• Task statement:
Please write out all of the data below exactly, without including the pictures.

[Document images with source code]
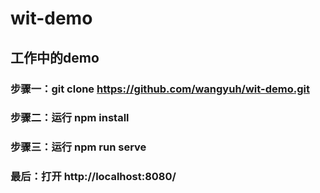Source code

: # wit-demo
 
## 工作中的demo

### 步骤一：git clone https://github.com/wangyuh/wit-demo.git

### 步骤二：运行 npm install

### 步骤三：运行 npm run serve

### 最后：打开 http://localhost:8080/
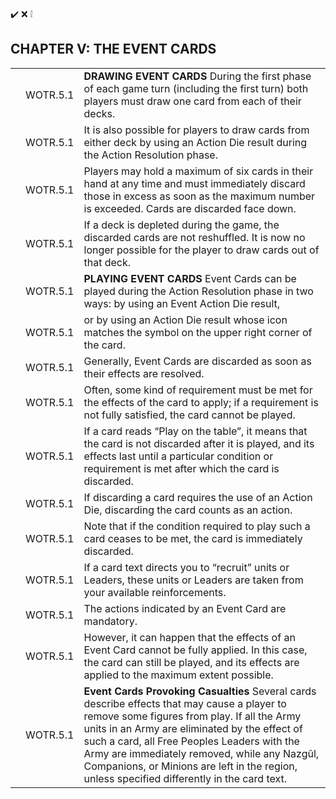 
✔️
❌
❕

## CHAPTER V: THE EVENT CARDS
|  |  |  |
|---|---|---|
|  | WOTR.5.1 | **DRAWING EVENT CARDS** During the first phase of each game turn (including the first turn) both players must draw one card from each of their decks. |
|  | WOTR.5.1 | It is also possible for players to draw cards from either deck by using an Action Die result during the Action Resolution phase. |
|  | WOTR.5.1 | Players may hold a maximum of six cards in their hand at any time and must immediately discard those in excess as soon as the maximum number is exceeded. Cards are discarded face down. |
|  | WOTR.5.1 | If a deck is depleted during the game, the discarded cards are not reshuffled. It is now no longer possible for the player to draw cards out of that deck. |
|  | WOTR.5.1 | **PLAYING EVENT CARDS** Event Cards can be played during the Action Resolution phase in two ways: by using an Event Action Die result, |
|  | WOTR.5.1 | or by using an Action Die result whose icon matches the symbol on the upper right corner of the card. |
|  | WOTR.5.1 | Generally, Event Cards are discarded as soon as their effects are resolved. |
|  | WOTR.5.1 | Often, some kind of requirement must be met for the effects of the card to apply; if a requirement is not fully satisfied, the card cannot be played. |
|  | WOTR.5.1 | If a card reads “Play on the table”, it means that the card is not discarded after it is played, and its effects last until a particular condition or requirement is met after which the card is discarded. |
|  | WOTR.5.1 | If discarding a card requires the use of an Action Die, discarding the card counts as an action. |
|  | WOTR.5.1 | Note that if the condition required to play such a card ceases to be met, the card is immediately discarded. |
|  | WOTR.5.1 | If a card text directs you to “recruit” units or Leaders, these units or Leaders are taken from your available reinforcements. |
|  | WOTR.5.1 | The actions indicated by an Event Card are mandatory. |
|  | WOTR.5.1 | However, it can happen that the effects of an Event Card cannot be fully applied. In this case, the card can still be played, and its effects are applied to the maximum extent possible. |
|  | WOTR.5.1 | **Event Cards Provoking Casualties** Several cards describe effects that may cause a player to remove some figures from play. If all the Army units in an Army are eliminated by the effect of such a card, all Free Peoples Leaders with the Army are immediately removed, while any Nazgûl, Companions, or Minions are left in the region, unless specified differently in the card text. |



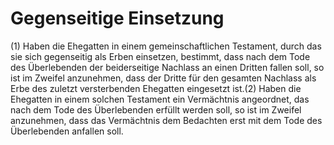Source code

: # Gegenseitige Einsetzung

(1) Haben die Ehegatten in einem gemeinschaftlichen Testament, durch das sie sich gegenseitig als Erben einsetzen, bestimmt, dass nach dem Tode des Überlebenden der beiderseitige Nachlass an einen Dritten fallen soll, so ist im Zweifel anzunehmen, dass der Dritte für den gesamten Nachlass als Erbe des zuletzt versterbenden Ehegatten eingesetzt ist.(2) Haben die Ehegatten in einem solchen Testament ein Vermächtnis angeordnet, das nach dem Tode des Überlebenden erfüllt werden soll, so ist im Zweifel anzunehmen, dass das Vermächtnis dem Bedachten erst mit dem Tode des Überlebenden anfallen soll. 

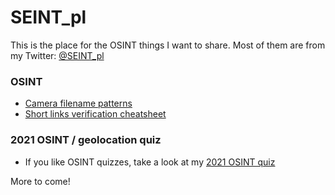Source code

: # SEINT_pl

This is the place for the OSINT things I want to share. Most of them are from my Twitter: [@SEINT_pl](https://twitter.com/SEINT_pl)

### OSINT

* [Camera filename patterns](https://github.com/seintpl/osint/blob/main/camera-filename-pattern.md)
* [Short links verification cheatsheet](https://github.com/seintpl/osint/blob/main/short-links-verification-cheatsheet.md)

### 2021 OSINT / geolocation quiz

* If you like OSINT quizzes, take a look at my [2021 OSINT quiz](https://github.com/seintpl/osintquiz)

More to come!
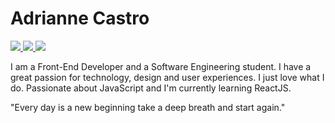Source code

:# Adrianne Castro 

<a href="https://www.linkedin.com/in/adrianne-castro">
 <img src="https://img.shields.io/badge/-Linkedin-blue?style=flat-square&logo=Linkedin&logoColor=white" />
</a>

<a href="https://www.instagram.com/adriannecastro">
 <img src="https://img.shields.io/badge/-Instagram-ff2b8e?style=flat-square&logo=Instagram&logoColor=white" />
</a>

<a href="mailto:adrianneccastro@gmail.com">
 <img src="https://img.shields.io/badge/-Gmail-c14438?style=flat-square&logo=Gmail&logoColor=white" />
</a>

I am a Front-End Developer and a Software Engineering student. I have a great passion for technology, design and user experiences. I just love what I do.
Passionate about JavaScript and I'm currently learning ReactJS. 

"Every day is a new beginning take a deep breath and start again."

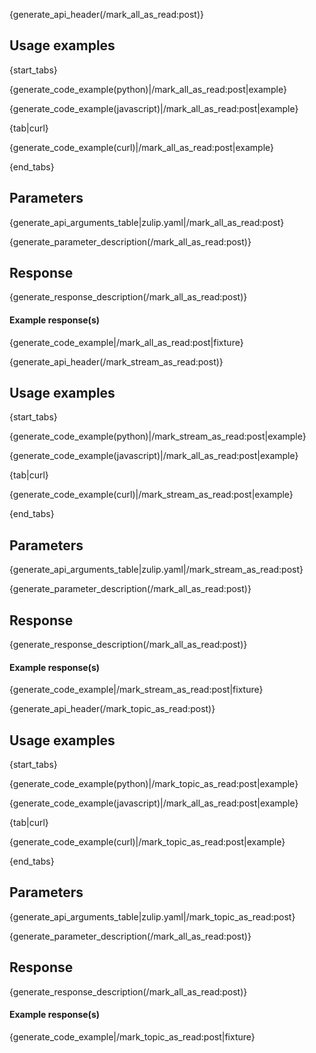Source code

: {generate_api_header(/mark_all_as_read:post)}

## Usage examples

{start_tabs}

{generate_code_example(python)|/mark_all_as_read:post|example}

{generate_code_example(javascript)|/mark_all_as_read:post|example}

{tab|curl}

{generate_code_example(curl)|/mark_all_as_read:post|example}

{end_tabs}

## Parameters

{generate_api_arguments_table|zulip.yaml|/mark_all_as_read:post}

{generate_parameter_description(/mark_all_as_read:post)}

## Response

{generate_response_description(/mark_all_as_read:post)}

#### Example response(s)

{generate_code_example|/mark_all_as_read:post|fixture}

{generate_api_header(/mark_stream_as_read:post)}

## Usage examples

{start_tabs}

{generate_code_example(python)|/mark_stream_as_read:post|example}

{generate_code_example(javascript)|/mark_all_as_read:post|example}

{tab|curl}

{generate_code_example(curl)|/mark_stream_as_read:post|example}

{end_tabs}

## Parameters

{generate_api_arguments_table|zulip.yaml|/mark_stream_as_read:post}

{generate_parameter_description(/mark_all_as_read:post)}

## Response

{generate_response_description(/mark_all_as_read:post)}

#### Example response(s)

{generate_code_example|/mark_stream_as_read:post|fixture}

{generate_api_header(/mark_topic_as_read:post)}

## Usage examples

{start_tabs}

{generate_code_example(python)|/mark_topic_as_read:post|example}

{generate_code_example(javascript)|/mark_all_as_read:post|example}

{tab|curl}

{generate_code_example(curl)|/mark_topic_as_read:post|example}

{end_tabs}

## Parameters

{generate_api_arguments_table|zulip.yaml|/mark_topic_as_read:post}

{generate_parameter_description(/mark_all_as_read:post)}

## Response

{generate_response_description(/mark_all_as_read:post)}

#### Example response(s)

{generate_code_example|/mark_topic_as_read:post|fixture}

• Written reply:
Source code

: # wit-demo
 
## 工作中的demo

### 步骤一：git clone https://github.com/wangyuh/wit-demo.git

### 步骤二：运行 npm install

### 步骤三：运行 npm run serve

### 最后：打开 http://localhost:8080/
✔️
❌
❕

## CHAPTER V: THE EVENT CARDS
|  |  |  |
|---|---|---|
|  | WOTR.5.1 | **DRAWING EVENT CARDS** During the first phase of each game turn (including the first turn) both players must draw one card from each of their decks. |
|  | WOTR.5.1 | It is also possible for players to draw cards from either deck by using an Action Die result during the Action Resolution phase. |
|  | WOTR.5.1 | Players may hold a maximum of six cards in their hand at any time and must immediately discard those in excess as soon as the maximum number is exceeded. Cards are discarded face down. |
|  | WOTR.5.1 | If a deck is depleted during the game, the discarded cards are not reshuffled. It is now no longer possible for the player to draw cards out of that deck. |
|  | WOTR.5.1 | **PLAYING EVENT CARDS** Event Cards can be played during the Action Resolution phase in two ways: by using an Event Action Die result, |
|  | WOTR.5.1 | or by using an Action Die result whose icon matches the symbol on the upper right corner of the card. |
|  | WOTR.5.1 | Generally, Event Cards are discarded as soon as their effects are resolved. |
|  | WOTR.5.1 | Often, some kind of requirement must be met for the effects of the card to apply; if a requirement is not fully satisfied, the card cannot be played. |
|  | WOTR.5.1 | If a card reads “Play on the table”, it means that the card is not discarded after it is played, and its effects last until a particular condition or requirement is met after which the card is discarded. |
|  | WOTR.5.1 | If discarding a card requires the use of an Action Die, discarding the card counts as an action. |
|  | WOTR.5.1 | Note that if the condition required to play such a card ceases to be met, the card is immediately discarded. |
|  | WOTR.5.1 | If a card text directs you to “recruit” units or Leaders, these units or Leaders are taken from your available reinforcements. |
|  | WOTR.5.1 | The actions indicated by an Event Card are mandatory. |
|  | WOTR.5.1 | However, it can happen that the effects of an Event Card cannot be fully applied. In this case, the card can still be played, and its effects are applied to the maximum extent possible. |
|  | WOTR.5.1 | **Event Cards Provoking Casualties** Several cards describe effects that may cause a player to remove some figures from play. If all the Army units in an Army are eliminated by the effect of such a card, all Free Peoples Leaders with the Army are immediately removed, while any Nazgûl, Companions, or Minions are left in the region, unless specified differently in the card text. |



Source code

: # Gegenseitige Einsetzung

(1) Haben die Ehegatten in einem gemeinschaftlichen Testament, durch das sie sich gegenseitig als Erben einsetzen, bestimmt, dass nach dem Tode des Überlebenden der beiderseitige Nachlass an einen Dritten fallen soll, so ist im Zweifel anzunehmen, dass der Dritte für den gesamten Nachlass als Erbe des zuletzt versterbenden Ehegatten eingesetzt ist.(2) Haben die Ehegatten in einem solchen Testament ein Vermächtnis angeordnet, das nach dem Tode des Überlebenden erfüllt werden soll, so ist im Zweifel anzunehmen, dass das Vermächtnis dem Bedachten erst mit dem Tode des Überlebenden anfallen soll. 

Source code

: # SEINT_pl

This is the place for the OSINT things I want to share. Most of them are from my Twitter: [@SEINT_pl](https://twitter.com/SEINT_pl)

### OSINT

* [Camera filename patterns](https://github.com/seintpl/osint/blob/main/camera-filename-pattern.md)
* [Short links verification cheatsheet](https://github.com/seintpl/osint/blob/main/short-links-verification-cheatsheet.md)

### 2021 OSINT / geolocation quiz

* If you like OSINT quizzes, take a look at my [2021 OSINT quiz](https://github.com/seintpl/osintquiz)

More to come!
Source code

:# Adrianne Castro 

<a href="https://www.linkedin.com/in/adrianne-castro">
 <img src="https://img.shields.io/badge/-Linkedin-blue?style=flat-square&logo=Linkedin&logoColor=white" />
</a>

<a href="https://www.instagram.com/adriannecastro">
 <img src="https://img.shields.io/badge/-Instagram-ff2b8e?style=flat-square&logo=Instagram&logoColor=white" />
</a>

<a href="mailto:adrianneccastro@gmail.com">
 <img src="https://img.shields.io/badge/-Gmail-c14438?style=flat-square&logo=Gmail&logoColor=white" />
</a>

I am a Front-End Developer and a Software Engineering student. I have a great passion for technology, design and user experiences. I just love what I do.
Passionate about JavaScript and I'm currently learning ReactJS. 

"Every day is a new beginning take a deep breath and start again."

Source code

: {generate_api_header(/mark_all_as_read:post)}

## Usage examples

{start_tabs}

{generate_code_example(python)|/mark_all_as_read:post|example}

{generate_code_example(javascript)|/mark_all_as_read:post|example}

{tab|curl}

{generate_code_example(curl)|/mark_all_as_read:post|example}

{end_tabs}

## Parameters

{generate_api_arguments_table|zulip.yaml|/mark_all_as_read:post}

{generate_parameter_description(/mark_all_as_read:post)}

## Response

{generate_response_description(/mark_all_as_read:post)}

#### Example response(s)

{generate_code_example|/mark_all_as_read:post|fixture}

{generate_api_header(/mark_stream_as_read:post)}

## Usage examples

{start_tabs}

{generate_code_example(python)|/mark_stream_as_read:post|example}

{generate_code_example(javascript)|/mark_all_as_read:post|example}

{tab|curl}

{generate_code_example(curl)|/mark_stream_as_read:post|example}

{end_tabs}

## Parameters

{generate_api_arguments_table|zulip.yaml|/mark_stream_as_read:post}

{generate_parameter_description(/mark_all_as_read:post)}

## Response

{generate_response_description(/mark_all_as_read:post)}

#### Example response(s)

{generate_code_example|/mark_stream_as_read:post|fixture}

{generate_api_header(/mark_topic_as_read:post)}

## Usage examples

{start_tabs}

{generate_code_example(python)|/mark_topic_as_read:post|example}

{generate_code_example(javascript)|/mark_all_as_read:post|example}

{tab|curl}

{generate_code_example(curl)|/mark_topic_as_read:post|example}

{end_tabs}

## Parameters

{generate_api_arguments_table|zulip.yaml|/mark_topic_as_read:post}

{generate_parameter_description(/mark_all_as_read:post)}

## Response

{generate_response_description(/mark_all_as_read:post)}

#### Example response(s)

{generate_code_example|/mark_topic_as_read:post|fixture}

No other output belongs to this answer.